Dataset excerpts:
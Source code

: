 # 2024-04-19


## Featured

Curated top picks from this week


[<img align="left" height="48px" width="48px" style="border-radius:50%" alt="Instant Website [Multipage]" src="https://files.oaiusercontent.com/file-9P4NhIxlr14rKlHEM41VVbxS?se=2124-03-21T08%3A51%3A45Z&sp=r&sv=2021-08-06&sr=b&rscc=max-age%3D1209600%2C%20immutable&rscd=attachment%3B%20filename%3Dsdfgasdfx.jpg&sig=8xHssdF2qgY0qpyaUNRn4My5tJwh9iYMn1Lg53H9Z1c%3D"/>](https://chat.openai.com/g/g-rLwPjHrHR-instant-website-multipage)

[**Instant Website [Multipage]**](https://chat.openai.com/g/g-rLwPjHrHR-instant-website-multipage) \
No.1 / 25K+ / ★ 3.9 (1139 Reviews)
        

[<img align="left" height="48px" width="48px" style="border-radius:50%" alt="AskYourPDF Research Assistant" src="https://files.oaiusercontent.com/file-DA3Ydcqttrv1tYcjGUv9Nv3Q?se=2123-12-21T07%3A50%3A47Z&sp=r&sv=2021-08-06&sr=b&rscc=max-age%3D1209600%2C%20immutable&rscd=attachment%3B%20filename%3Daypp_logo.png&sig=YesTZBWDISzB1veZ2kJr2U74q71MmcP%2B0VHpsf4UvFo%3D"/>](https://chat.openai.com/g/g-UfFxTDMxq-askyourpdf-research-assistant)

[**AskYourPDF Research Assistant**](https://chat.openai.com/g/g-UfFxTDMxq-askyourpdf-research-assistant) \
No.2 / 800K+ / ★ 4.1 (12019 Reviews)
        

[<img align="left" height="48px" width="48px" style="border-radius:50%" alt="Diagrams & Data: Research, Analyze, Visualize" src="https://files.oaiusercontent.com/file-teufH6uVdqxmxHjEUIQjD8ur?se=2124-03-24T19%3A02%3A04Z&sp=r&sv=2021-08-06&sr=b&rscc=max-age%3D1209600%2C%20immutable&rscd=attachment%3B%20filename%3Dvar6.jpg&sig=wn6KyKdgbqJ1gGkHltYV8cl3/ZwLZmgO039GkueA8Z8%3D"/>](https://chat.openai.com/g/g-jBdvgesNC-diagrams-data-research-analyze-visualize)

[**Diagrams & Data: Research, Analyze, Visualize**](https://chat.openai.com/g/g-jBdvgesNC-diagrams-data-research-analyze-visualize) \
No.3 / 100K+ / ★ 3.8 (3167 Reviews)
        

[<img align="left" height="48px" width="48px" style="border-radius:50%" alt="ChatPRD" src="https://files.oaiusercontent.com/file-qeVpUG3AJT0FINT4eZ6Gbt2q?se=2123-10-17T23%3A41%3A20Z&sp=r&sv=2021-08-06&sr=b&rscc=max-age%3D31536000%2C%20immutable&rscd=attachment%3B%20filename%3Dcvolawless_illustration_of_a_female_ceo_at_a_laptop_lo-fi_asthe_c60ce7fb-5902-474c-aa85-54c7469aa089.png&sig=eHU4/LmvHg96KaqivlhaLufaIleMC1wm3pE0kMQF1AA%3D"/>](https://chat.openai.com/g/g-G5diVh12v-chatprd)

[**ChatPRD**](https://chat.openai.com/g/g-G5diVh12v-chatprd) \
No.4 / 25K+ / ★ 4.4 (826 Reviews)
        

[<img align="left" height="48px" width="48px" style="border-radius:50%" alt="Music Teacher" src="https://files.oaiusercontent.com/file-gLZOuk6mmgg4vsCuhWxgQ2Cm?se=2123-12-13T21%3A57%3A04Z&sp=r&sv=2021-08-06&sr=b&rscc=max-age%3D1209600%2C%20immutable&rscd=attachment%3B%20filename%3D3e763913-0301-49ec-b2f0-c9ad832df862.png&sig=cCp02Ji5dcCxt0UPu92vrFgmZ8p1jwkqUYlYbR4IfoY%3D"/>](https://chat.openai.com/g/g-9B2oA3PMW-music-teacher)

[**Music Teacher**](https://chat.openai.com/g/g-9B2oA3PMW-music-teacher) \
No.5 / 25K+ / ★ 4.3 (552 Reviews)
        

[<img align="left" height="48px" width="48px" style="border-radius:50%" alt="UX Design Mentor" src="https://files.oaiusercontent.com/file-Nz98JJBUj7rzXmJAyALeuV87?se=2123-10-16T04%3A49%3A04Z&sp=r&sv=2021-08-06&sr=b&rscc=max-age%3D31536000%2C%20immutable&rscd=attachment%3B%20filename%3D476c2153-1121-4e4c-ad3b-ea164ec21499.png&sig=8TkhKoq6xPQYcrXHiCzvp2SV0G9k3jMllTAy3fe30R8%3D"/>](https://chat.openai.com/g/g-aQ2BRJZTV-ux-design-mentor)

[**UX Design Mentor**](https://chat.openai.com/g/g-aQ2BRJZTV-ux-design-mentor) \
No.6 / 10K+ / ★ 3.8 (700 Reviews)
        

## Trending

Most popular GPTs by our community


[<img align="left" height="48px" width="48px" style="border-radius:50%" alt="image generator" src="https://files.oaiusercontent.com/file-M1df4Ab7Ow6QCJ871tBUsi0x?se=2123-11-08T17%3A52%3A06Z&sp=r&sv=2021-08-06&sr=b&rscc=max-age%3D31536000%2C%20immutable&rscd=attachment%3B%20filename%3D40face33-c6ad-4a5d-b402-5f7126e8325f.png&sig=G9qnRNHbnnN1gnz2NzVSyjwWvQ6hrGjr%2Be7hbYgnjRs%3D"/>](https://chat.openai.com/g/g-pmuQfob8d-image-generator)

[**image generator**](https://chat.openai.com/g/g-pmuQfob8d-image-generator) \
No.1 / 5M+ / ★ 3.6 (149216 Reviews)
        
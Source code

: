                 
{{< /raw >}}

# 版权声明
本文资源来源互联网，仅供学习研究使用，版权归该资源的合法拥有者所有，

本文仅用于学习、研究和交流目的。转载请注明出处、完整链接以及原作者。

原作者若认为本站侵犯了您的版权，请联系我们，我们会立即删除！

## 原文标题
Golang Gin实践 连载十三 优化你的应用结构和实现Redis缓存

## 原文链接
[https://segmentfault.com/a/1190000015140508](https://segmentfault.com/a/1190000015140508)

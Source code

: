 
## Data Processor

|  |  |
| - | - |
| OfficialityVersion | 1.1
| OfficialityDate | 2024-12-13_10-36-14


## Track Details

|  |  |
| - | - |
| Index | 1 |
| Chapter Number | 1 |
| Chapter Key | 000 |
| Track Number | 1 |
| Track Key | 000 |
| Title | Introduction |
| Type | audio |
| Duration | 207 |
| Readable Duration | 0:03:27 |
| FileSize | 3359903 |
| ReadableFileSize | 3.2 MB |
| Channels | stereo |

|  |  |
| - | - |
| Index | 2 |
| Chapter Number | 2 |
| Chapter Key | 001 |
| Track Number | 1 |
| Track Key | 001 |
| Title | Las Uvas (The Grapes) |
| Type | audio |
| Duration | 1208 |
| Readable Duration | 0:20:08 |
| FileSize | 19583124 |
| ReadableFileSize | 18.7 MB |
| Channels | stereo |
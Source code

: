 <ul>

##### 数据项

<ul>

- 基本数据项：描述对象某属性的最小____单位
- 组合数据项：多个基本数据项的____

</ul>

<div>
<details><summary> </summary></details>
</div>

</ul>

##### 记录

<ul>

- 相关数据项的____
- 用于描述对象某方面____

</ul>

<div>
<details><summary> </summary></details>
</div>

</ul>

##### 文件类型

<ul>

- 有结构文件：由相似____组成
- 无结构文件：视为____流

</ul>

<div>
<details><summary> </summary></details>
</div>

-- BRIEF --
Find the lines in the records that contain the word "Mentor", then copy every one of them.

-- EXERCISE OUTPUT --
[<img align="left" height="48px" width="48px" style="border-radius:50%" alt="UX Design Mentor" src="https://files.oaiusercontent.com/file-Nz98JJBUj7rzXmJAyALeuV87?se=2123-10-16T04%3A49%3A04Z&sp=r&sv=2021-08-06&sr=b&rscc=max-age%3D31536000%2C%20immutable&rscd=attachment%3B%20filename%3D476c2153-1121-4e4c-ad3b-ea164ec21499.png&sig=8TkhKoq6xPQYcrXHiCzvp2SV0G9k3jMllTAy3fe30R8%3D"/>](https://chat.openai.com/g/g-aQ2BRJZTV-ux-design-mentor)
[**UX Design Mentor**](https://chat.openai.com/g/g-aQ2BRJZTV-ux-design-mentor) \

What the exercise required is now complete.